La evolución del marco ambiental en Guatemala: construir sobre lo aprendido
Durante las últimas dos décadas, Guatemala ha experimentado una evolución importante en materia ambiental. Hemos visto la creación de nuevos reglamentos, reformas, ampliaciones de plazo, acciones legales y múltiples esfuerzos por fortalecer la gestión del agua, los residuos y la calidad del aire. Para consultar las leyes y regulaciones ambientales vigentes en Guatemala, puedes ingresar aquí.
Uno de los hitos más relevantes fue la entrada en vigencia del Acuerdo Gubernativo 236-2006, que estableció un marco técnico para regular las descargas y el reúso de aguas residuales. Posteriormente, el Acuerdo Ministerial 105-2008 desarrolló aspectos operativos para su implementación y el Acuerdo Gubernativo 12-2011 incorporó disposiciones específicas para la protección de la cuenca del Lago de Atitlán.
Sin embargo, la aplicación de estas regulaciones también puso en evidencia los desafíos del país.
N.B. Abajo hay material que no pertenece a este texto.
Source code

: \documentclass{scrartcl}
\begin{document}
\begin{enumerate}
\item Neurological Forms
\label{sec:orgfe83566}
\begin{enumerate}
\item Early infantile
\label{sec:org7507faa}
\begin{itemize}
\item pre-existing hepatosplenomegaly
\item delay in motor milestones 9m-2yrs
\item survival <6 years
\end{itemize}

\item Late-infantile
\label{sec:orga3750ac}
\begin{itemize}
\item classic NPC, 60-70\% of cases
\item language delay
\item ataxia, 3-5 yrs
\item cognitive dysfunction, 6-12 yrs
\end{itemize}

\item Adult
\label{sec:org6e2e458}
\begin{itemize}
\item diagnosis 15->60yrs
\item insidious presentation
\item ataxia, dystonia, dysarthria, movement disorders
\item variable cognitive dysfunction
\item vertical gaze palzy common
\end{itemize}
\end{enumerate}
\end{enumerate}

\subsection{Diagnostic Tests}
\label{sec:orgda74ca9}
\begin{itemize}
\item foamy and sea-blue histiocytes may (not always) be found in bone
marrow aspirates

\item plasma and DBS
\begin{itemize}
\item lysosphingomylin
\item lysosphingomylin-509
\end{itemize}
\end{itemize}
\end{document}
Muchas municipalidades enfrentaron limitaciones económicas, técnicas y de infraestructura para cumplir los plazos originalmente establecidos. Esto dio lugar a reformas, ampliaciones de plazo y procesos legales que incluso llevaron al amparo de algunas disposiciones. Más que un fracaso, esto demuestra una realidad importante: una regulación ambiental debe ser técnicamente sólida, pero también viable para quienes deben implementarla.
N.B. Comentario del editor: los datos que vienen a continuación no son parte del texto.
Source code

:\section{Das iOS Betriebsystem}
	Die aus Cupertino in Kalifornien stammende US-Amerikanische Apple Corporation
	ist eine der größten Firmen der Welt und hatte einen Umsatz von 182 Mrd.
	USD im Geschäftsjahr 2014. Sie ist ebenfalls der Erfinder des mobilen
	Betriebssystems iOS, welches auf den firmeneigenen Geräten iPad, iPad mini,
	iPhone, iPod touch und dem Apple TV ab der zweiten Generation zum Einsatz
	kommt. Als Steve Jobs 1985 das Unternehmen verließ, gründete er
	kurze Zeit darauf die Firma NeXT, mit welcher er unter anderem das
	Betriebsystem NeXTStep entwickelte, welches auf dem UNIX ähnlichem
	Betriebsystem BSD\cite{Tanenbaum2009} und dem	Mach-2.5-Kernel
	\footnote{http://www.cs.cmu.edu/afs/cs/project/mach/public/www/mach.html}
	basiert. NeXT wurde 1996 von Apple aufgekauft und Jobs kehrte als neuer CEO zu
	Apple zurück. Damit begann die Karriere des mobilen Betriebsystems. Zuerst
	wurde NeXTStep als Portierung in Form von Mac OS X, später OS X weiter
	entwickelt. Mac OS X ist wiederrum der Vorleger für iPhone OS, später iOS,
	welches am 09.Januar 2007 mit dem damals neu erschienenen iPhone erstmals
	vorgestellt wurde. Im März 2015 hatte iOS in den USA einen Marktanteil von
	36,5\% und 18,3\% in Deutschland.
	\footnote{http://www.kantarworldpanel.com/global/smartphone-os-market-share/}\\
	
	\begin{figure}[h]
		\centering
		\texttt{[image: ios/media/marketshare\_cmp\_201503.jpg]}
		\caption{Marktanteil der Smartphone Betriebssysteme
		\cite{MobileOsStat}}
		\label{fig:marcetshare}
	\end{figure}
Algo similar ocurrió con el Reglamento para la Gestión Integral de los Residuos y Desechos Sólidos Comunes. Aunque nació con el objetivo de modernizar la gestión de residuos en Guatemala, su implementación generó debates, manifestaciones y finalmente su derogación. Nuevamente, quedó claro que las soluciones ambientales requieren planificación, educación, infraestructura y consenso.
Quizás una de las principales lecciones que podemos extraer de estos procesos es que Guatemala no debería actuar únicamente de forma reactiva. Más recientemente, los incendios forestales han puesto sobre la mesa la necesidad de fortalecer la discusión sobre calidad del aire, monitoreo ambiental y prevención.
Lo mismo ocurre con la Ley de Aguas, una discusión pendiente desde hace décadas. Más allá de cualquier postura política, resulta evidente que el agua es un recurso estratégico para el país y que su protección debe formar parte de una visión de largo plazo. La agricultura, la industria, la generación de energía y el abastecimiento de la población dependen directamente de su disponibilidad y calidad.
Sin embargo, también es importante recordar que la protección ambiental no debe convertirse en un fin aislado. Los recursos naturales deben protegerse porque de ellos depende el bienestar de las personas. Necesitamos agua limpia porque la población la consume. Necesitamos aire limpio porque impacta directamente en la salud. Necesitamos ecosistemas funcionales porque sostienen actividades económicas esenciales para millones de familias.
En otras palabras, el ambiente no debe ser ignorado, pero tampoco divinizado. Su importancia radica en que constituye la base del bienestar humano presente y futuro.
Esta reflexión también aplica a la discusión sobre calidad del aire. En algunos países se promueven impuestos o restricciones para reducir el uso del transporte privado. Sin embargo, en Guatemala es necesario analizar las causas de fondo. Muchas personas utilizan vehículos antiguos no porque así lo prefieran, sino porque no cuentan con otra alternativa viable. Además, resulta difícil pedir a la población que abandone el transporte privado cuando el transporte público sigue siendo insuficiente en cobertura, calidad y, en muchos casos, seguridad.
Antes de limitar opciones de movilidad para la población, especialmente para los sectores de menores ingresos, debemos construir alternativas dignas, seguras y eficientes. Mejorar el transporte público y fortalecer la seguridad ciudadana probablemente tendría un impacto ambiental más duradero que cualquier medida basada únicamente en restricciones o impuestos.
Como país, también debemos aspirar a que las decisiones ambientales sean cada vez más técnicas y menos políticas. Los recursos naturales no distinguen ideologías ni períodos electorales. La calidad del agua, la calidad del aire y la adecuada gestión de residuos deben abordarse desde la ciencia, la ingeniería y la salud pública.
Después de casi veinte años de evolución normativa, el desafío más importante ya no es únicamente emitir nuevas regulaciones. El verdadero reto consiste en construir la capacidad técnica, institucional y financiera para que esas regulaciones produzcan resultados reales.
Porque al final, el éxito de una política ambiental no se mide por la cantidad de normas que existen, sino por su capacidad de proteger los recursos naturales, mejorar la calidad de vida de las personas y contribuir al desarrollo sostenible de Guatemala.
Escrito por Ing. Rodolfo Girón, Gerente General.